But please hunters, don’t try to wrap your pathetic, arcane blood lust in a pretty light by saying you’re protecting the environment or whatever.
Everyone who eats meat has blood on their hands. Everyone who lives, works, shops or drives in a deforested area has blood on their hands. Get over it. No one is innocent and the only difference is a Hunter is able to see where their food comes from.
The responses from redneck and cashed up bogans come as no surprise. To equate intelligence with nothing more than the possession of facts and academic achievements is indicative of the superficial mindset of said bogans. They have offered no new insights or valid justifications for their desire to hunt. Some even see themselves as conservationists. Hunting takes no skill other than stalk and shoot – as long as the target is hit, it doesn’t seem to matter if the animal is maimed or dead. They lack empathy and show no sophisticated social maturity. Ultimately the sign of a civilised society is how it treats its most disadvantaged members and species. Please go to America where rabid republican hillbillies will gladly welcome you back to the family. You’ve got nothing this country wants or needs.
Redneck, barbaric, cashed up bogan, I don’t think so. No I think just down to earth who enjoys living the outdoor life now and to get away from the hustle and bustle of everyday living.
These comments illustrate some of the polarised positions around hunting in Australia, where somewhere between 300,000 to one million people hunt. I am working with people who hunt, where lives are sustained through the ending of the lives of others. Hunting is constantly controversial, with arguments ranging from ‘the first hunters were the first humans’ to ‘meat is murder’. But there are distinct cultural variations: there is a general acceptance of traditional Indigenous peoples’ hunting, while in middle-class Australia often an assumption that ‘shooting’ is a redneck activity. Across the world, there is a wide range of social attitudes and beliefs around modern hunting. Anthropologist Tim Ingold argues that in relationships between hunters and animals, there is ‘a working basis for mutuality and coexistence’. I have a paper just published in Environmental Humanities (their 3rd most downloaded paper in May) that explores some of these networks of relationship and respect.

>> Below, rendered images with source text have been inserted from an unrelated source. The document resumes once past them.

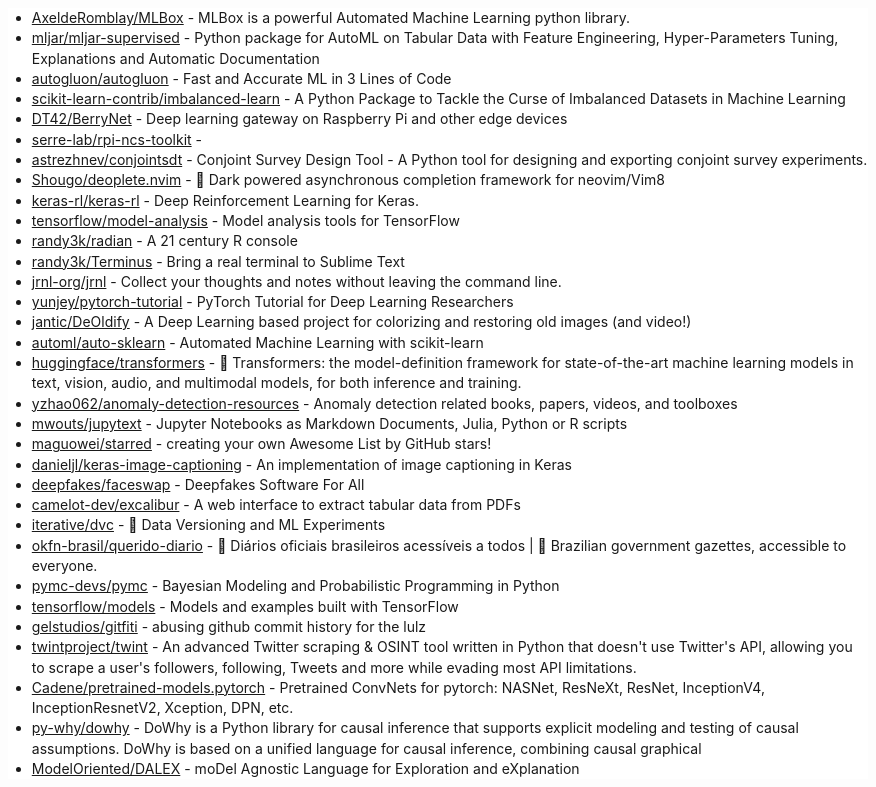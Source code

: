 - [AxeldeRomblay/MLBox](https://github.com/AxeldeRomblay/MLBox) - MLBox is a powerful Automated Machine Learning python library.
- [mljar/mljar-supervised](https://github.com/mljar/mljar-supervised) - Python package for AutoML on Tabular Data with Feature Engineering, Hyper-Parameters Tuning, Explanations and Automatic Documentation
- [autogluon/autogluon](https://github.com/autogluon/autogluon) - Fast and Accurate ML in 3 Lines of Code
- [scikit-learn-contrib/imbalanced-learn](https://github.com/scikit-learn-contrib/imbalanced-learn) - A Python Package to Tackle the Curse of Imbalanced Datasets in Machine Learning
- [DT42/BerryNet](https://github.com/DT42/BerryNet) - Deep learning gateway on Raspberry Pi and other edge devices
- [serre-lab/rpi-ncs-toolkit](https://github.com/serre-lab/rpi-ncs-toolkit) - 
- [astrezhnev/conjointsdt](https://github.com/astrezhnev/conjointsdt) - Conjoint Survey Design Tool - A Python tool for designing and exporting conjoint survey experiments.
- [Shougo/deoplete.nvim](https://github.com/Shougo/deoplete.nvim) - :stars: Dark powered asynchronous completion framework for neovim/Vim8
- [keras-rl/keras-rl](https://github.com/keras-rl/keras-rl) - Deep Reinforcement Learning for Keras.
- [tensorflow/model-analysis](https://github.com/tensorflow/model-analysis) - Model analysis tools for TensorFlow
- [randy3k/radian](https://github.com/randy3k/radian) - A 21 century R console
- [randy3k/Terminus](https://github.com/randy3k/Terminus) - Bring a real terminal to Sublime Text
- [jrnl-org/jrnl](https://github.com/jrnl-org/jrnl) - Collect your thoughts and notes without leaving the command line.
- [yunjey/pytorch-tutorial](https://github.com/yunjey/pytorch-tutorial) - PyTorch Tutorial for Deep Learning Researchers
- [jantic/DeOldify](https://github.com/jantic/DeOldify) - A Deep Learning based project for colorizing and restoring old images (and video!)
- [automl/auto-sklearn](https://github.com/automl/auto-sklearn) - Automated Machine Learning with scikit-learn
- [huggingface/transformers](https://github.com/huggingface/transformers) - 🤗 Transformers: the model-definition framework for state-of-the-art machine learning models in text, vision, audio, and multimodal models, for both inference and training.
- [yzhao062/anomaly-detection-resources](https://github.com/yzhao062/anomaly-detection-resources) - Anomaly detection related books, papers, videos, and toolboxes
- [mwouts/jupytext](https://github.com/mwouts/jupytext) - Jupyter Notebooks as Markdown Documents, Julia, Python or R scripts
- [maguowei/starred](https://github.com/maguowei/starred) - creating your own Awesome List by GitHub stars!
- [danieljl/keras-image-captioning](https://github.com/danieljl/keras-image-captioning) - An implementation of image captioning in Keras
- [deepfakes/faceswap](https://github.com/deepfakes/faceswap) - Deepfakes Software For All
- [camelot-dev/excalibur](https://github.com/camelot-dev/excalibur) - A web interface to extract tabular data from PDFs
- [iterative/dvc](https://github.com/iterative/dvc) - 🦉 Data Versioning and ML Experiments
- [okfn-brasil/querido-diario](https://github.com/okfn-brasil/querido-diario) - 📰 Diários oficiais brasileiros acessíveis a todos     |     📰 Brazilian government gazettes, accessible to everyone.
- [pymc-devs/pymc](https://github.com/pymc-devs/pymc) - Bayesian Modeling and Probabilistic Programming in Python
- [tensorflow/models](https://github.com/tensorflow/models) - Models and examples built with TensorFlow
- [gelstudios/gitfiti](https://github.com/gelstudios/gitfiti) - abusing github commit history for the lulz
- [twintproject/twint](https://github.com/twintproject/twint) - An advanced Twitter scraping & OSINT tool written in Python that doesn't use Twitter's API, allowing you to scrape a user's followers, following, Tweets and more while evading most API limitations.
- [Cadene/pretrained-models.pytorch](https://github.com/Cadene/pretrained-models.pytorch) - Pretrained ConvNets for pytorch: NASNet, ResNeXt, ResNet, InceptionV4, InceptionResnetV2, Xception, DPN, etc.
- [py-why/dowhy](https://github.com/py-why/dowhy) - DoWhy is a Python library for causal inference that supports explicit modeling and testing of causal assumptions. DoWhy is based on a unified language for causal inference, combining causal graphical 
- [ModelOriented/DALEX](https://github.com/ModelOriented/DALEX) - moDel Agnostic Language for Exploration and eXplanation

Hunting is regularly in the news in Australia, with the announcement last year that the NSW state government would make some national parks accessible to recreational hunters. On Monday 10th June, ABC Four Corners screened The Hunting Party, examining some of these issues.
But to put my own cards on the table, I am a human geographer, and I am also a hunter. I am relatively new to this, choosing an approach of ‘full immersion fieldwork’ to personally enter the world of hunters and hunting to physically, emotionally and intellectually experience what it can mean. It is challenging to think clearly about our human roles in being part of the fear and death in ecosystems. At the largest scale, it is clear that humans are the top predator on the planet, and the violence of environmental degradation is readily evident almost everywhere. But at the landscape scale, the relationships are more ambiguous between people and what environmental philosopher Val Plumwood called the ‘rich interspecies communities’ that we share. I have harvested food from the sea for most of my life but I have only recently become a hunter on land. I have a firearms licence and a rifle: I kill animals to eat. While I am personally new to this, other members of my family have a tradition of hunting, first in India, then in New Zealand. My Environmental Humanities paper tries to uncover some of these complexities:
I have a lot of respect for vegetarians and vegans because they want to make ethical, informed, respectful decisions about what they eat. ..Tovar Cerulli, describing his journey from vegetarian to hunter says, “I was aiming to be mindful about the outer consequences of my diet…and to better understand the land and my non-human neighbours.” His journey starts with an awareness that farming, even local, organic vegetable farming, involves the deliberate deaths of animals. Whatever your moral choices, it is not really possible to avoid the deaths of animals in human lives, although you can distance yourself at various scales from those deaths. At its best, hunting can do the opposite: you do the killing yourself, taking personal moral responsibility…
All living things die. Hunting properly teaches us how to directly, sensitively participate in what Barry Lopez calls the “conversation of death”: “it is a ceremonial exchange, the flesh of the hunted in exchange for respect for its spirit.”…
Thinking about hunting raises many questions. Would more hunting lead to better conservation of species? Is it legitimate to conduct large scale kills of non-native, “feral” species (in Australia this happens with wild horses, donkeys, deer, pigs, cats, foxes, dogs and others), to protect populations of native species? What is it like to be the person doing the hunting in each of these scenarios? Is there a place for hunting in Western societies?
In opening these discussions, in collaboration with (becoming one of) the hunters themselves, I hope to stimulate experimental and critical conversations: to engage with death might help some of us learn how to better engage with life.